Küreselleşen dünyamızın 21.yüzyılda, teknolojinin de etkisiyle hızla değişim ve gelişim gösterdiğini görmezden gelemeyiz. Zira bunlar bir toplumun ve ülkenin kaderini doğrudan doğruya etkiler. Günümüzde bilgi ve iletişim hızının olağanüstü derecede olduğu su götürmez bir gerçektir. Her ne kadar bu hız bize normal gelse de, aslında büyük bir avantajdır.
Bundan 70-80 yıl önceye dönüp baktığımızda, bilgi ve iletişimin önemini görebiliriz. Hızla verilen emirler bir bölüğü, orduyu, hatta bir ülkeyi bile kurtarabilir. Tabii bu bilgi ve iletişimin hızı kadar güvenliği ve doğruluğu da önemlidir. Geçmişten günümüze teknolojinin gelişim hızı, her geçen gün daha da artmaktadır. Bu da çok kısa sürede, çok büyük ve köklü bir gelişimin olabileceğinin kanıtıdır. Gelişen hızın artmasına örnek olarak, telefonun icadı ile gelişimi arasındaki zaman farkı verilebilir. Bizler Türk milleti olarak, bu gelişim hızının her zaman üstünde olmalıyız.

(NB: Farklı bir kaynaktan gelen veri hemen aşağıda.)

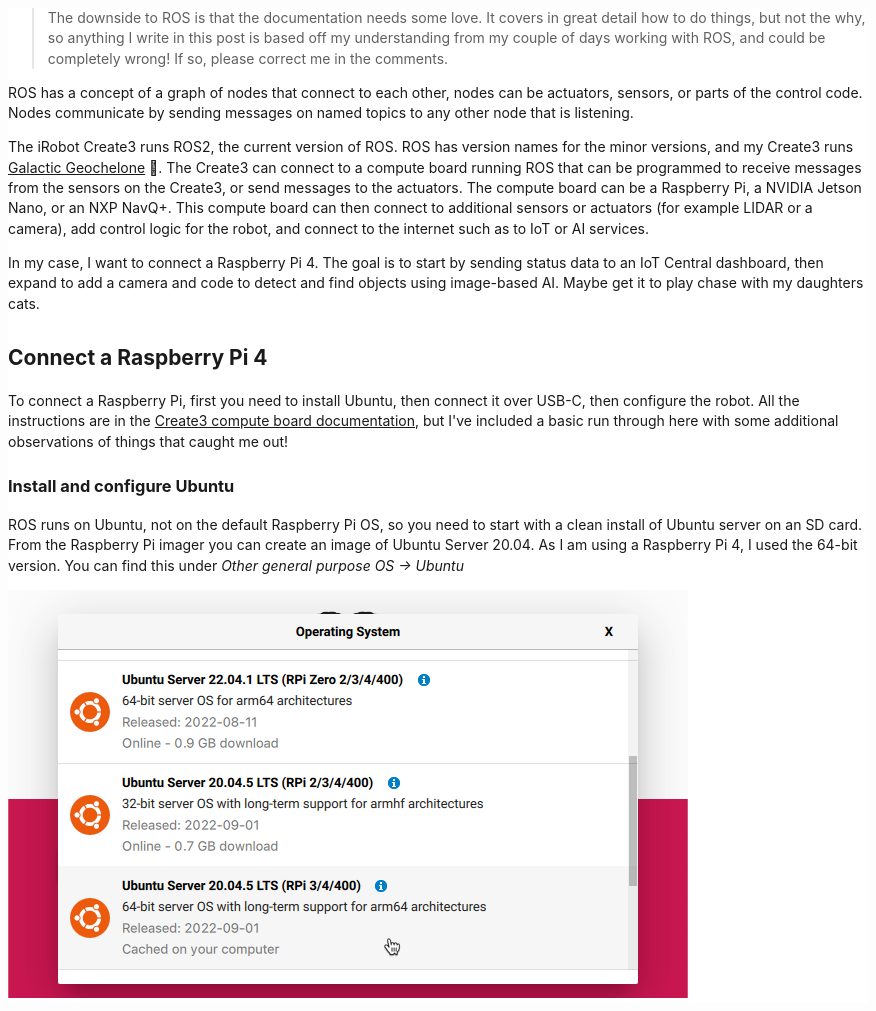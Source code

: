 > The downside to ROS is that the documentation needs some love. It covers in great detail how to do things, but not the why, so anything I write in this post is based off my understanding from my couple of days working with ROS, and could be completely wrong! If so, please correct me in the comments.

ROS has a concept of a graph of nodes that connect to each other, nodes can be actuators, sensors, or parts of the control code. Nodes communicate by sending messages on named topics to any other node that is listening.

The iRobot Create3 runs ROS2, the current version of ROS. ROS has version names for the minor versions, and my Create3 runs [Galactic Geochelone](https://docs.ros.org/en/galactic/index.html) 🤷. The Create3 can connect to a compute board running ROS that can be programmed to receive messages from the sensors on the Create3, or send messages to the actuators. The compute board can be a Raspberry Pi, a NVIDIA Jetson Nano, or an NXP NavQ+. This compute board can then connect to additional sensors or actuators (for example LIDAR or a camera), add control logic for the robot, and connect to the internet such as to IoT or AI services.

In my case, I want to connect a Raspberry Pi 4. The goal is to start by sending status data to an IoT Central dashboard, then expand to add a camera and code to detect and find objects using image-based AI. Maybe get it to play chase with my daughters cats.

## Connect a Raspberry Pi 4

To connect a Raspberry Pi, first you need to install Ubuntu, then connect it over USB-C, then configure the robot. All the instructions are in the [Create3 compute board documentation](https://iroboteducation.github.io/create3_docs/hw/rpi_hookup/), but I've included a basic run through here with some additional observations of things that caught me out!

### Install and configure Ubuntu

ROS runs on Ubuntu, not on the default Raspberry Pi OS, so you need to start with a clean install of Ubuntu server on an SD card. From the Raspberry Pi imager you can create an image of Ubuntu Server 20.04. As I am using a Raspberry Pi 4, I used the 64-bit version. You can find this under *Other general purpose OS -> Ubuntu*

![Selecting the Ubuntu image](rpi-imager-ubuntu.png)
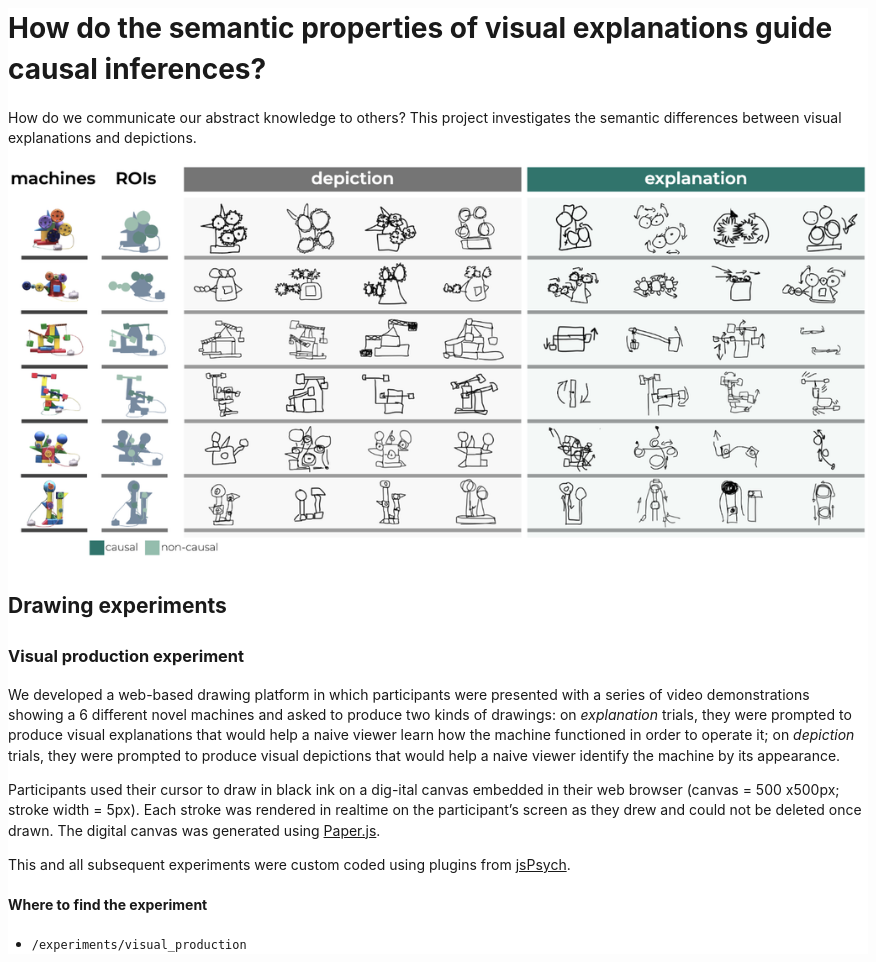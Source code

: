# How do the semantic properties of visual explanations guide causal inferences?

How do we communicate our abstract knowledge to others? This project investigates the semantic differences between visual explanations and depictions.

<p align="center" style="font-size: smaller">
  <img width="100%" src="readme_mats/sketchGallery.png"></img>
</p>

## Drawing experiments

### Visual production experiment

We developed a web-based drawing platform in which participants were presented with a series of video demonstrations showing a 6 different novel machines and asked to produce two kinds of drawings: 
on <i>explanation</i> trials, they were prompted to produce visual explanations that would help a naive viewer learn how the machine functioned in order to operate it; 
on <i>depiction</i> trials, they were prompted to produce visual depictions that would help a naive viewer identify the machine by its appearance. 

Participants used their cursor to draw in black ink on a dig-ital canvas embedded in their web browser (canvas = 500 x500px; stroke width = 5px). 
Each stroke was rendered in realtime on the participant’s screen as they drew and could not be deleted once drawn. 
The digital canvas was generated using [Paper.js](http://paperjs.org/). 

This and all subsequent experiments were custom coded using plugins from [jsPsych](https://www.jspsych.org/).

#### Where to find the experiment
- `/experiments/visual_production`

Teknoloji ile ilgilenen kesimin büyük çoğunluğunu gençlerin oluşturduğu aşikar. Gençlere teknoloji konusunda destek sağlamak ve eğitimler vermek bu konuda atılacak ilk adımlardır. Tabi bir bireyin sadece yeteneği, ülke için yararlı olmaya yetmeyebilir. Kişi ne kadar yetenekli olursa olsun, eğer içinde milliyetçilik duygusu yok ise beyin göçüne kurban gitmesi olağandır. Bu durumda gençlere her şeyden önce, milliyetçilik duygusu aşılanmalıdır. Hiçbir yeteneği olmayan bir milliyetçi bile , yetenekli ve yozlaşmış bir bireyden daha fazla ülkesine fayda sağlar. Milliyetçilik duygusunu aşılamak için, bireye ilk önce tarih bilgisi verilmelidir. Ulu Önder Atatürk’ün dediği gibi “Türk çocuğu ecdadını tanıdıkça daha büyük işler yapmak için kendinde kuvvet bulacaktır”. Türk milleti için yükselmenin hududu yoktur. Bu yükselmeyi sağlayan etken kuşkusuz milliyetçiliktir. Milliyetçilikle körüklenen teknoloji, Türk milletini zafere götürecektir. Bu iki unsurun sağlam temellere oturması ise bizim hedefimiz olmalıdır.